The team behind the new research says that these ‘stabilizing reactions’ are part of the reason why Earth has been able to sustain life on it for the past 3.7 billion years or so. These theories have been put forward before, but There is now some direct evidence of it.

To find this evidence, the researchers dug into climate data collected over the past 66 million years and applied mathematical modeling to determine whether fluctuations in Earth’s average temperatures might be limited by one or more factors.

“You have a planet whose climate has undergone many dramatic external changes. It has stabilized to maintain temperatures suitable for life. But that hasn’t been demonstrated by the data. Such a mechanism has continually taken over,” says climate scientist Konstantin Arnsscheidt of the Massachusetts Institute of Technology (MIT).
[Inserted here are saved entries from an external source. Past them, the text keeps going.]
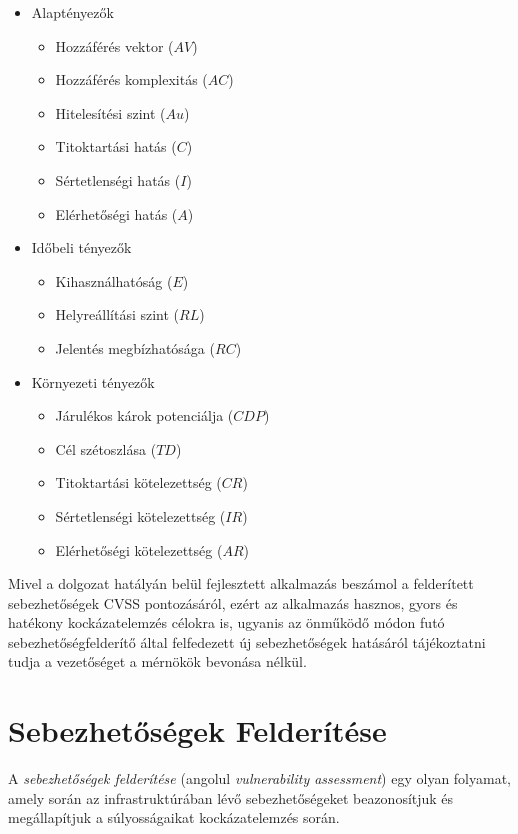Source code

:\documentclass[a4paper,12pt]{article}
\begin{document}
	\begin{multicols}{2}
		\begin{itemize}
			\item Alaptényezők
				\begin{itemize}
					\item Hozzáférés vektor ($AV$)
					\item Hozzáférés komplexitás ($AC$)
					\item Hitelesítési szint ($Au$)
					\item Titoktartási hatás ($C$)
					\item Sértetlenségi hatás ($I$)
					\item Elérhetőségi hatás ($A$)
				\end{itemize}
			\item Időbeli tényezők
				\begin{itemize}
					\item Kihasználhatóság ($E$)
					\item Helyreállítási szint ($RL$)
					\item Jelentés megbízhatósága ($RC$)
				\end{itemize}
			\item Környezeti tényezők
				\begin{itemize}
					\item Járulékos károk potenciálja ($CDP$)
					\item Cél szétoszlása ($TD$)
					\item Titoktartási kötelezettség ($CR$)
					\item Sértetlenségi kötelezettség ($IR$)
					\item Elérhetőségi kötelezettség ($AR$)
				\end{itemize}
		\end{itemize}
	\end{multicols}
	
	Mivel a dolgozat hatályán belül fejlesztett alkalmazás beszámol a felderített sebezhetőségek CVSS pontozásáról, ezért az alkalmazás hasznos, gyors és hatékony kockázatelemzés célokra is, ugyanis az önműködő módon futó sebezhetőségfelderítő által felfedezett új sebezhetőségek hatásáról tájékoztatni tudja a vezetőséget a mérnökök bevonása nélkül.
	
\section{Sebezhetőségek Felderítése}
	
	A \textit{sebezhetőségek felderítése} (angolul \textit{vulnerability assessment}) egy olyan folyamat, amely során az infrastruktúrában lévő sebezhetőségeket beazonosítjuk és megállapítjuk a súlyosságaikat kockázatelemzés során.
	
\end{document}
Earth’s climate.

This is thought to be done through ‘silicate weathering’, a geological process that involves the slow and continuous weathering of silicate rocks, which through chemical reactions draws carbon dioxide from the atmosphere into rock deposits in the oceans, thereby trapping the gas in the rocks. .
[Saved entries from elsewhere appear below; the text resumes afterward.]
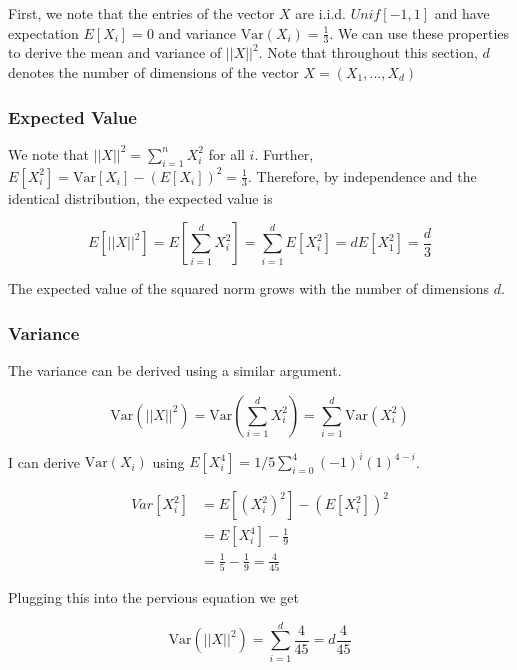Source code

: \documentclass[a4paper, 11pt]{article} %
\begin{document}
First, we note that the entries of the vector $X$ are i.i.d. $Unif[-1,1]$ and have expectation $E[X_i] = 0$ and variance $\text{Var}(X_i)= \frac{1}{3}$. We can use these properties to derive the mean and variance of $||X||^2$. Note that throughout this section, $d$ denotes the number of dimensions of the vector $X = (X_1, ... , X_d)$

\subsubsection{Expected Value}

We note that $||X||^2 = \sum_{i=1}^n X_i^2$ for all $i$. Further, $E[X_i^2] = \text{Var}[X_i] - (E[X_i])^2 = \frac{1}{3}$. Therefore, by independence and the identical distribution, the expected value is

\begin{equation*}
E[||X||^2] = E[\sum_{i=1}^d X_i^2] = \sum_{i=1}^d E[X_i^2] = d E[X_1^2] = \frac{d}{3}
\end{equation*}

The expected value of the squared norm grows with the number of dimensions $d$.

\subsubsection{Variance}

The variance can be derived using a similar argument. 

\begin{equation*}
\text{Var}(||X||^2) = \text{Var} \left(\sum_{i=1}^d X_i^2 \right) = \sum_{i=1}^d \text{Var}(X_i^2) 
\end{equation*}

I can derive $\text{Var}(X_i)$ using $E[X_i^4] = 1/5  \sum_{i=0}^4 (-1)^i (1)^{4-i}$.
 
\begin{equation*}
\begin{split}
Var[X_i^2] &= E[(X_i^2)^2] - \left( E[X_i^2] \right)^2 \\
&= E[X_i^4] - \frac{1}{9} \\
&= \frac{1}{5} - \frac{1}{9} = \frac{4}{45} 
\end{split}
\end{equation*}

Plugging this into the pervious equation we get

\begin{equation*}
\text{Var}(||X||^2) = \sum_{i=1}^d \frac{4}{45} = d\frac{4}{45}
\end{equation*}
\end{document}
According to the findings, which were published in the journal Science Advances, the scientists found that there appears to be a consistent pattern in which the planet’s temperature fluctuations diminish over hundreds of thousands of years. This duration is similar to the time scales over which silicate weathering is thought to operate.

And through previous research, scientists have observed the movement of carbon into and out of the Earth’s surface environment to remain relatively balanced, despite fluctuations in global temperatures.

Scientists believe we are in a warming period and have urged policy makers to enact a range of changes to reduce carbon emissions or become carbon neutral.

“To some extent, it’s as if your car is accelerating down the street, and when you hit the brakes, you slide for a long time before coming to a stop,” Daniel Rothman, a professor of geophysics at the Massachusetts Institute of Technology, said in a statement.

As a result, they found that temperature fluctuations stabilize approximately every 100,000 years, a phenomenon that would not occur if there were no underlying mechanism. Likewise, they showed that periods of climatic stability correspond to periods of silicate weathering.

The conclusions obtained are the first to support, based on the analysis of concrete evidence, the existence of a proven feedback process driven by carbon uptake from silicate rocks.

The scientists noted that understanding how Earth’s climate stabilizes over geological time scales is an important issue for understanding the long-term consequences of human-induced climate change and its impact on the planet’s habitability.